Os solventes "verdes" utilizados nas pesquisas são líquidos iônicos, uma alternativa de baixo impacto ambiental aos solventes convencionais utilizados em processos químicos industriais.
Líquidos iônicos
"Os líquidos iônicos têm maior estabilidade química e térmica. São extremamente seguros, pois não são inflamáveis e praticamente não têm pressão de vapor, e podem ser reciclados novamente no processo. Ou seja, são isentos dos perigos usuais dos solventes orgânicos clássicos, como o etanol ou o tolueno, que representam riscos de fogo, explosão e decomposição", explicou.
O que distingue o novo processo, de acordo com o cientista, é sua realização sob condições homogêneas, ao contrário do processo industrial atual. "Esse aspecto permite melhor controle das propriedades e, por consequência, das aplicações dos produtos obtidos", disse.
Produtos de alto valor agregado
El Seoud conta que o objetivo do uso desses processos não é produzir commodities, como fibras, mas produtos de especialidades, com valor agregado, como membranas de hemodiálise, cuja eficiência de filtração e compatibilidade com o sangue são cruciais. Para isso, é necessário entender e aperfeiçoar cada etapa da reação.
"Embora o Brasil seja um produtor mundial de pasta de celulose para papel, o país não se destaca como produtor de derivados de celulose com valor agregado, em particular aqueles usados nas indústrias de fiação e farmacêutica", disse.
A indústria farmacêutica, por exemplo, utiliza a celulose microcristalina para produzir pílulas, que, além de uma pequena parte de matéria ativa, são compostas de amido e celulose.
Via de mão-dupla
Segundo o professor, enquanto os brasileiros assimilarão conhecimentos dos parceiros alemães no desenvolvimento de produtos desse tipo - tendo em vista o aproveitamento da grande quantidade de celulose disponível no país -, os alemães se beneficiarão da experiência brasileira com filmes derivados de celulose.

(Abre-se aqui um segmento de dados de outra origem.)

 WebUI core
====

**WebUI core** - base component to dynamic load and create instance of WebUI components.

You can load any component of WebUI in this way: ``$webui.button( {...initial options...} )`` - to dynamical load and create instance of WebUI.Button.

"Ganhamos muito com esse trabalho em conjunto. Eles se interessam principalmente pelos nossos trabalhos com celuloses não-tradicionais, visando à substituição da madeira, como o sisal e o bagaço de cana-de-açúcar", disse.
O projeto de colaboração é coordenado por El Seoud, no lado brasileiro, e por Thomas Heinze, do Centro de Excelência em Pesquisa sobre Polissacarídeos da Universidade de Jena.

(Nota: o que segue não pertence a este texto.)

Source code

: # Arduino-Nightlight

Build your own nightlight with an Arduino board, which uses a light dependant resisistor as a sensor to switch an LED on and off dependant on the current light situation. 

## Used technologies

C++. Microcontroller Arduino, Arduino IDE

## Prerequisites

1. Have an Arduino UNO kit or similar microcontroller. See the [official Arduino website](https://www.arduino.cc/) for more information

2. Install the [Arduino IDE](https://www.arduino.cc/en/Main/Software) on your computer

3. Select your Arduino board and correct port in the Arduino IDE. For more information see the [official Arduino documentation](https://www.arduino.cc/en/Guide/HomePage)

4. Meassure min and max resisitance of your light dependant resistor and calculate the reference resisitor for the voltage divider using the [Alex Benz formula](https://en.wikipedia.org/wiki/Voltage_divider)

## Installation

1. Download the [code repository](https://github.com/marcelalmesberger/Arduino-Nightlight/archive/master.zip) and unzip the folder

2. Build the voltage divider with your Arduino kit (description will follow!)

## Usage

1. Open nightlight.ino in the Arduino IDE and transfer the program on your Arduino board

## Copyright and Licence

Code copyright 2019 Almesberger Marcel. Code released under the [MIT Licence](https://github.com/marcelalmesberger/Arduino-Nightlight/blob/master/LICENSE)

Recursos humanos em química verde
"Uma das principais metas da parceria é a qualificação de recursos humanos, que ainda são muito incipientes nessa área tão importante. E o principal diferencial do projeto é que ele não se limita à prática tradicional de enviar estudantes brasileiros para o exterior, mas também traz alunos estrangeiros para os nossos laboratórios. Isso vai ao encontro da necessidade de internacionalização das nossas universidades", disse El Seoud.
As primeiras participantes do intercâmbio são Constance Issbrückner, da universidade alemã - que acaba de encerrar um período de três meses de pesquisas na USP -, e Ludmila Fidale, que partiu nesta terça-feira (4/8) para um período de três meses nos laboratórios de Jena.
"Embora existam ainda muitas barreiras a serem vencidas, nossas universidades oferecem boas condições para receber alunos estrangeiros. A vivência com esses estudantes, formados em escolas de pensamentos diferentes, é uma renovação importante para o nosso grupo", afirmou El Seoud.
Síntese de éteres de celulose
Ludmila conta que o trabalho a ser desenvolvido na Alemanha é parte de sua pesquisa de doutorado. "Vou fazer síntese de éteres de celulose nos laboratórios de Jena. Aqui, trabalhamos muito com os ésteres de celulose, mas não temos experiência com éteres. Lá, vou poder trabalhar, nessa linha, com os líquidos iônicos que eles costumam utilizar. Será uma experiência importante, inclusive porque no IQ-USP somos três pessoas trabalhando diretamente com celulose, enquanto em Jena o grupo especializado nessa área é bem maior, com cerca de 25 pessoas", disse.
Ludmila explica que a colega alemã, com quem trabalhou no laboratório do IQ, aproveitou os equipamentos e a experiência dos professores brasileiros. "Ela veio fazer um trabalho de reflectância e, para isso, utilizou sondas que só temos no Brasil. Ela fez todas as medidas aqui e aproveitou bastante o conhecimento do professor El Seoud sobre essas sondas", destacou.